Table 4.4: SLM Compatibility with MCD Architecture

SLM Characteristic MCD Principle Alignment Synergy Potential Implementation Notes
Domain specialization Degeneracy Detection ✅ High Reduces over-engineering at model level
Parameter efficiency Minimality by Default ✅ High Supports Q4/Q8 quantization tiers
Edge deployment Bounded Rationality ✅ Medium Enables local inference under constraints
Task-specific training Stateless Regeneration ⚠️ Moderate May require prompt adaptation strategies

Framework Independence: MCD principles (stateless execution, fallback safety, prompt minimalism) remain model-agnostic and apply equally to general LLMs, quantized models, or domain-specific SLMs (Touvron et al., 2023). This architectural independence ensures that MCD implementations can benefit from emerging SLM advances without fundamental framework modifications.

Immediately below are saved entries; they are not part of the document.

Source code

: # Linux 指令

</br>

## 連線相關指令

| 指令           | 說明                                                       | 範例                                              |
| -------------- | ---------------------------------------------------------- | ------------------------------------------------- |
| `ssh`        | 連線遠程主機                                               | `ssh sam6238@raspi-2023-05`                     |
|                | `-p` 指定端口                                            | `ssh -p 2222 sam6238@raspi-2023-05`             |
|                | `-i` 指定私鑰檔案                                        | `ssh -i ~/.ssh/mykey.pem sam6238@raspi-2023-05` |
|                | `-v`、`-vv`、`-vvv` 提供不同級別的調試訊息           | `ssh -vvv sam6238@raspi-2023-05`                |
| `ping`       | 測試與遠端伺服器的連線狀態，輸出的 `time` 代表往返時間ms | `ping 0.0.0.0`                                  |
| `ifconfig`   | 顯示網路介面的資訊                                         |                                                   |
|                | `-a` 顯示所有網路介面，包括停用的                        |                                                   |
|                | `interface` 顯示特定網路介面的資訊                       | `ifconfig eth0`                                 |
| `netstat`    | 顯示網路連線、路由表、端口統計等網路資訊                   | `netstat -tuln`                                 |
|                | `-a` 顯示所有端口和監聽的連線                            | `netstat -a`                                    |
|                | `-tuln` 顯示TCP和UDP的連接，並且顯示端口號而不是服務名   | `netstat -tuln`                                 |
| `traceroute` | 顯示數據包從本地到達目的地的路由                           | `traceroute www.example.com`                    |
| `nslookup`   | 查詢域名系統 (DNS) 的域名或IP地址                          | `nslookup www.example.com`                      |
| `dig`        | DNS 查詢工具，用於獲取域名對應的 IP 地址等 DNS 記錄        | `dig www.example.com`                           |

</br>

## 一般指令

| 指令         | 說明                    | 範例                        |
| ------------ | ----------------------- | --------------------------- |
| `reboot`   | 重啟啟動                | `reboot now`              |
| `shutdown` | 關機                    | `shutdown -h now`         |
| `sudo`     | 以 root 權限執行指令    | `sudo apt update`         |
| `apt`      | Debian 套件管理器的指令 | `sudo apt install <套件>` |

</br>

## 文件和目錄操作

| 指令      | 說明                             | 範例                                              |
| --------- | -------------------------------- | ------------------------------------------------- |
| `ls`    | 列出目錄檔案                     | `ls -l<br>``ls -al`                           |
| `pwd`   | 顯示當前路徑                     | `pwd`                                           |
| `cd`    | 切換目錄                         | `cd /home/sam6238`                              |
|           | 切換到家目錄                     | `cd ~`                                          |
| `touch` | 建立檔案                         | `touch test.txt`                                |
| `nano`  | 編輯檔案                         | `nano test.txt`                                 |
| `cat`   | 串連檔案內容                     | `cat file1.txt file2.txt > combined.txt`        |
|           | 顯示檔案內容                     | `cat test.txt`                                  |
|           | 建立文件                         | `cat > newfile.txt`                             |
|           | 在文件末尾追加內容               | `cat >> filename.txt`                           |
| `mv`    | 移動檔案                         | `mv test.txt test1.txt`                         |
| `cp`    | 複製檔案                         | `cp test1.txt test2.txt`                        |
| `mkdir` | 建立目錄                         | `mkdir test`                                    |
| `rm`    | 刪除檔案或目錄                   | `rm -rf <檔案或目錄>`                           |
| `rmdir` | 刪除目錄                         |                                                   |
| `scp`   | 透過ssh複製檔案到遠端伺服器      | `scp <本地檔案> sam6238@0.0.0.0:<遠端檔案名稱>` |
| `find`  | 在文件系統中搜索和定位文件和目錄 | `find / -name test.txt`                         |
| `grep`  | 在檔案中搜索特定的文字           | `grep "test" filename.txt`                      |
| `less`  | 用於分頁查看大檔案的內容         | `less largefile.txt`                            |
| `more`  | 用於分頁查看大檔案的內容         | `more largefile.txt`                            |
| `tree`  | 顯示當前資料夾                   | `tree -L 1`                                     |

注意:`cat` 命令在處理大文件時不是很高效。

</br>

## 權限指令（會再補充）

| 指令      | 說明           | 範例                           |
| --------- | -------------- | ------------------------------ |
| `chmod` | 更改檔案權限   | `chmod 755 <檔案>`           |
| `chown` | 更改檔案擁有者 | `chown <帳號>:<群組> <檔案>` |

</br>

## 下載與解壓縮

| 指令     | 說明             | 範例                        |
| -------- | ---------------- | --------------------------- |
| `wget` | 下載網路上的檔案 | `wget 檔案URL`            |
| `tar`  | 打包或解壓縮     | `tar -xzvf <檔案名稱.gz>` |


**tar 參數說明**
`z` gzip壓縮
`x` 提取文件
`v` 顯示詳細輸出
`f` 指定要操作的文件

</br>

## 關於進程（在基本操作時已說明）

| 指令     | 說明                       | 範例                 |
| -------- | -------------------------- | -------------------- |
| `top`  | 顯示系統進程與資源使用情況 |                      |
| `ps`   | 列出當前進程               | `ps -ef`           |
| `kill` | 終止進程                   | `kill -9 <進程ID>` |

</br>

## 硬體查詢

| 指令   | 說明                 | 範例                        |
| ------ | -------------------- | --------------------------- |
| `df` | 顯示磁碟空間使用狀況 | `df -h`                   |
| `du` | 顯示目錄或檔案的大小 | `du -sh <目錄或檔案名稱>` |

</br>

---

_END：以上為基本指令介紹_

Validation Scope Note: While this section establishes the theoretical alignment between SLM characteristics and MCD architectural principles, empirical validation of purpose-built Small Language Models was not conducted in this research. The simulation tests (Chapter 6, T1-T10) and applied walkthroughs (Chapter 7) utilized quantized general-purpose LLMs (Qwen2-0.5B, TinyLlama-1.1B, Llama-3.2-1B) rather than domain-specialized SLMs such as Phi-3-mini or SmolLM.

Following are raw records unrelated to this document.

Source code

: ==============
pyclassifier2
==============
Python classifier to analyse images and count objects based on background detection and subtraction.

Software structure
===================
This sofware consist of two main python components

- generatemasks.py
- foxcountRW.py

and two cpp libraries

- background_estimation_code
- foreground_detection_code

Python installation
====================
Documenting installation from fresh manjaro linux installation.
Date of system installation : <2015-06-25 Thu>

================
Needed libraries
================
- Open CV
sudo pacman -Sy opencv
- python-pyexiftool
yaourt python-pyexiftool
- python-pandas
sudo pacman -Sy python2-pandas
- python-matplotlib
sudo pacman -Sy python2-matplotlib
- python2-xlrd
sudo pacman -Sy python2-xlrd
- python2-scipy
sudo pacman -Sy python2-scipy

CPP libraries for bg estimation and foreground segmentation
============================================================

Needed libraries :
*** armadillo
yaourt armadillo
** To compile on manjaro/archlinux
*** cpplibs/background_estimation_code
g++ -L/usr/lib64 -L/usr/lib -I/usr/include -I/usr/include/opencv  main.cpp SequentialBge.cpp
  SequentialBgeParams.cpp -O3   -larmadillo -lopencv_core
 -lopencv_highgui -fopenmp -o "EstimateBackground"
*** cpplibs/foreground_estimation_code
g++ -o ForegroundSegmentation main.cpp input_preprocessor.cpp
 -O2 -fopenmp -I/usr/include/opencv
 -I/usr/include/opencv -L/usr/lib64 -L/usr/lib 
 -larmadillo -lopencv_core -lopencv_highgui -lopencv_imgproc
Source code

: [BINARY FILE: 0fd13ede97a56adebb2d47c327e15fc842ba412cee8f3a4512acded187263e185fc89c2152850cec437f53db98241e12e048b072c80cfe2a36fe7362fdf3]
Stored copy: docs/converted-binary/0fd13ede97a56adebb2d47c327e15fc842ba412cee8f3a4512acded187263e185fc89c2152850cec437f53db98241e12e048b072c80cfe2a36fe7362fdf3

The distinction is significant: quantized LLMs achieve parameter reduction through post-training compression (Q1/Q4/Q8 quantization), whereas purpose-built SLMs achieve efficiency through domain-focused pre-training and architectural specialization from inception. While both approaches align with MCD's constraint-resilient principles, direct empirical validation of SLM-specific implementations remains an opportunity for future research. The framework independence discussed in this section—that MCD principles apply equally to general LLMs, quantized models, or domain-specific SLMs—is architecturally sound but not empirically demonstrated through controlled testing in this thesis.

This limitation does not diminish the validity of the MCD framework itself, which was rigorously validated across three quantization tiers using general-purpose models. Rather, it identifies SLM integration as a natural extension for subsequent research to empirically verify the synergies suggested by the theoretical analysis presented here.

4.9.2 Comparative Positioning: MCD vs. Other Architectures

Table 4.5: MCD Architectural Positioning

Architecture Type Memory Dependency Toolchain Complexity Stateless Compatibility Base Model Options Notes
MCD (This Work) ❌ None ✅ Minimal ✅ Yes General LLMs, Quantized, SLMs Framework-agnostic design
RAG ✅ High ⚠️ Moderate ❌ No Any LLM Requires persistent memory
MoE / MoR ⚠️ Variable ❌ High ❌ No Specialized architectures Expert selection overhead
SLM-Direct ❌ Low ✅ Minimal ✅ Partial Domain-specific models Model-level optimization
TinyLLMs + PEFT ⚠️ Tuning dependent ⚠️ Moderate ❌ Limited Fine-tuned variants Breaks statelessness
Symbolic Agents ❌ None ✅ Minimal ✅ Yes Rule-based systems MCD extends with LLM integration

MCD positions itself as a model-agnostic architectural framework that combines stateless design, diagnostic minimalism, and quantization-aware execution (Ribeiro et al., 2016; Bommasani et al., 2021). Whether deployed with general quantized LLMs or specialized SLMs, MCD’s core principles ensure predictable, constraint-aware agent behavior suitable for edge environments.

Chapter Summary

Chapter 4 introduced the design principles, subsystem analyses, and diagnostic heuristics that constitute MCD. These principles provide the theoretical structure for agent minimalism.

Next Chapter Preview

Chapter 5 now moves from theory to implementation. It instantiates MCD as a working agent architecture with symbolic routing, stateless execution, and controlled fallback. These instantiations form the templates used in later simulation and walkthrough scenarios.